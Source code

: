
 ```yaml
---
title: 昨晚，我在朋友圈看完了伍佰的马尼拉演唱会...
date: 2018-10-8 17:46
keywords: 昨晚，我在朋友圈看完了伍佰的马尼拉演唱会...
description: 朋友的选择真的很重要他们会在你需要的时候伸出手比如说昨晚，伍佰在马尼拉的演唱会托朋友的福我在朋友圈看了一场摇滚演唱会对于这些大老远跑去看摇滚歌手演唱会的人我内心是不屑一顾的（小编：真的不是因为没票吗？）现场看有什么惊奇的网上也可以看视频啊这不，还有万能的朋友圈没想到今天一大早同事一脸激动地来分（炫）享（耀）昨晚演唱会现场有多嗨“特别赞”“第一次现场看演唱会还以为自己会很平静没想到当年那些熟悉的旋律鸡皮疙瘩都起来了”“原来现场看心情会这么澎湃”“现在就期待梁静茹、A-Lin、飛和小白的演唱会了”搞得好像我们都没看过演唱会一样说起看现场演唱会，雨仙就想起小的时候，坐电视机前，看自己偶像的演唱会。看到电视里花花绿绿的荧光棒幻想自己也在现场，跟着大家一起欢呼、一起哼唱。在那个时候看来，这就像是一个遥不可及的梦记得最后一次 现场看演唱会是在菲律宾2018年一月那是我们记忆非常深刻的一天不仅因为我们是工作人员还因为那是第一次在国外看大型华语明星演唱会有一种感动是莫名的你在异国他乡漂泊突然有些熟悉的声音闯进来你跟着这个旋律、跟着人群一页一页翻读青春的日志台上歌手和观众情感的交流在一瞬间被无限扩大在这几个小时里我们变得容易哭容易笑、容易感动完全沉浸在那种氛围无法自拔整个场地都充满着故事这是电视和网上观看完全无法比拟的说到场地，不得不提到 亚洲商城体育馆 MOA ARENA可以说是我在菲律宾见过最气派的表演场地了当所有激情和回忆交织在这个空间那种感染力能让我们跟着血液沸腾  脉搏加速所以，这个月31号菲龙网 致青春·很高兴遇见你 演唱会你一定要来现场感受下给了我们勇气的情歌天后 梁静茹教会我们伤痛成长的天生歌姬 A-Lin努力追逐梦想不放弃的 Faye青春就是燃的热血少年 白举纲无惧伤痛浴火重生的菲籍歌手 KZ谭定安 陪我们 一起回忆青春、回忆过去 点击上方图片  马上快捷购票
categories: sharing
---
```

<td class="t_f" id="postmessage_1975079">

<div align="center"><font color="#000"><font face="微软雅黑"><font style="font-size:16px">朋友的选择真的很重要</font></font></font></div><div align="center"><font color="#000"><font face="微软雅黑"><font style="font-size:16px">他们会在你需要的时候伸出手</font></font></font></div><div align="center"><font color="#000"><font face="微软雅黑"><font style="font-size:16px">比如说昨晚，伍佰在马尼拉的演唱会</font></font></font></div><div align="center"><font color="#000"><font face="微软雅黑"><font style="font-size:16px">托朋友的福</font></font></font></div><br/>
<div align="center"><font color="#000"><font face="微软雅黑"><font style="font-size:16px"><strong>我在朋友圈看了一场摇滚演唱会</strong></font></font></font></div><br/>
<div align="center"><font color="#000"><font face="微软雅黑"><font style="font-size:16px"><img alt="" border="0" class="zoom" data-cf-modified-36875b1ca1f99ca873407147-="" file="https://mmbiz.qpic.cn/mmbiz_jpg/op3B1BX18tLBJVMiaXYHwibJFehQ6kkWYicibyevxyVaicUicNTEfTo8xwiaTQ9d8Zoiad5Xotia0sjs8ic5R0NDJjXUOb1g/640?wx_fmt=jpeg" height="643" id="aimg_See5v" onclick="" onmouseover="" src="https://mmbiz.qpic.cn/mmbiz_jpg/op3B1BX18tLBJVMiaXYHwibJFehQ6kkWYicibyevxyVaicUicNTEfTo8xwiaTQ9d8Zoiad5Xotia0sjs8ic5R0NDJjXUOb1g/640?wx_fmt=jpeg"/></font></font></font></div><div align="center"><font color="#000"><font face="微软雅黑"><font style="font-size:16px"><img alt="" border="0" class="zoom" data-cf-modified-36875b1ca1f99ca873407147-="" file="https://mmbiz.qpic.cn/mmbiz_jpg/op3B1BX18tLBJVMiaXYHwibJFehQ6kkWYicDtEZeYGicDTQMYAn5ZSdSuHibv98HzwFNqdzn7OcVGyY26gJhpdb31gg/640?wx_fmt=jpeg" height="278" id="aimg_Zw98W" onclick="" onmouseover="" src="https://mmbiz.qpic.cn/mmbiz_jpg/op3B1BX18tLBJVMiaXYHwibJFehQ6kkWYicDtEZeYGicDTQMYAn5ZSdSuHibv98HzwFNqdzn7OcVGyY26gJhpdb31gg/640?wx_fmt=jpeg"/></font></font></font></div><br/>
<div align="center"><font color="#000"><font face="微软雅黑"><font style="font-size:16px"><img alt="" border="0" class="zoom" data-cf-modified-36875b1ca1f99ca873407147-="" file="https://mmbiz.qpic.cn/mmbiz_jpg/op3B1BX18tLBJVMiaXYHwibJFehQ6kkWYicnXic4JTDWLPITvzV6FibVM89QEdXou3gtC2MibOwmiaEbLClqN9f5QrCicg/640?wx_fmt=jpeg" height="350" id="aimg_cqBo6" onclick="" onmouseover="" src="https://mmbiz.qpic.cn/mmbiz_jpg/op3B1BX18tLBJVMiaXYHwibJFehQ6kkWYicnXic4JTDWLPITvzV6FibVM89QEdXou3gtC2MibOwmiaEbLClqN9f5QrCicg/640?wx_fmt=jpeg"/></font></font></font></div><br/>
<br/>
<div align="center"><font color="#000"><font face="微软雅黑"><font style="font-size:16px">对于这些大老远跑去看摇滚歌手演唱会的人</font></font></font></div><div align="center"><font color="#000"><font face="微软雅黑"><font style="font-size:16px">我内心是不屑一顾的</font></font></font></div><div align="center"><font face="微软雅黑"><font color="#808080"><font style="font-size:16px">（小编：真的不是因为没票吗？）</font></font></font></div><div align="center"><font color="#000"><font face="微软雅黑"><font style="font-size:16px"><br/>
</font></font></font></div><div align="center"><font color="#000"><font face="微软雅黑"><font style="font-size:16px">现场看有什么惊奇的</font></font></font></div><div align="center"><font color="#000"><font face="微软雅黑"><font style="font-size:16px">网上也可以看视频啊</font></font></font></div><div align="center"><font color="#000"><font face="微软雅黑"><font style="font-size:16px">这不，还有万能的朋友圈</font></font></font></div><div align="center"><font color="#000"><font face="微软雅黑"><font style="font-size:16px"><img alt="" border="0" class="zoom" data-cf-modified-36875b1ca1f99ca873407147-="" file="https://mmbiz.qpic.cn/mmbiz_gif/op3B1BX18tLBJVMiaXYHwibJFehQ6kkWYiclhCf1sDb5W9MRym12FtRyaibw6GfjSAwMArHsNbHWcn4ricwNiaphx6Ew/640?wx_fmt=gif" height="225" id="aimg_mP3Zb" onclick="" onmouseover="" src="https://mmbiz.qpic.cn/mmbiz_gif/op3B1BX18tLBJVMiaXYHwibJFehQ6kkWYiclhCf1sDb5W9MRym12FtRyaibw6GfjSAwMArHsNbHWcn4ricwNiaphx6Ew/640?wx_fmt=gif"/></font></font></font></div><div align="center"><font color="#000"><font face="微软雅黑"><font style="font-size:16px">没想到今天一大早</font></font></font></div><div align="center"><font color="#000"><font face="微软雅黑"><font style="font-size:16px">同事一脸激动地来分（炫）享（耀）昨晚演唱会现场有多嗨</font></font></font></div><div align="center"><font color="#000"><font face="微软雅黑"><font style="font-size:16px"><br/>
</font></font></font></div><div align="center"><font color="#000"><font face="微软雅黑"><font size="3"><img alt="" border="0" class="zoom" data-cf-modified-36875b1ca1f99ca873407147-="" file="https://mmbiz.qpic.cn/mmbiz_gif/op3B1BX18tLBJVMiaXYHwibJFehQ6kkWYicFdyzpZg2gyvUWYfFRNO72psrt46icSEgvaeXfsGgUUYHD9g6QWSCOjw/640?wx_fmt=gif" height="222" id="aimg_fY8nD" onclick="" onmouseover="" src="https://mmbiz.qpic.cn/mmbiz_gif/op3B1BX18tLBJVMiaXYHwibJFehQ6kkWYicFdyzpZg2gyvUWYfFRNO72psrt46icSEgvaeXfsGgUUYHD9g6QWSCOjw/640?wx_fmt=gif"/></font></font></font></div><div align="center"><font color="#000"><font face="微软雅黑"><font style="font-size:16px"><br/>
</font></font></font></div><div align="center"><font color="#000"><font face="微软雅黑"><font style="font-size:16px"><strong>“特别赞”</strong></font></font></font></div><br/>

TASK DIRECTIONS: Pick every line containing the word "strong" out of the material, and copy those lines.

YOUR SOLUTION:
<div align="center"><font color="#000"><font face="微软雅黑"><font style="font-size:16px"><strong>我在朋友圈看了一场摇滚演唱会</strong></font></font></font></div><br/>
</font></font></font></div><div align="center"><font color="#000"><font face="微软雅黑"><font style="font-size:16px"><strong>“特别赞”</strong></font></font></font></div><br/>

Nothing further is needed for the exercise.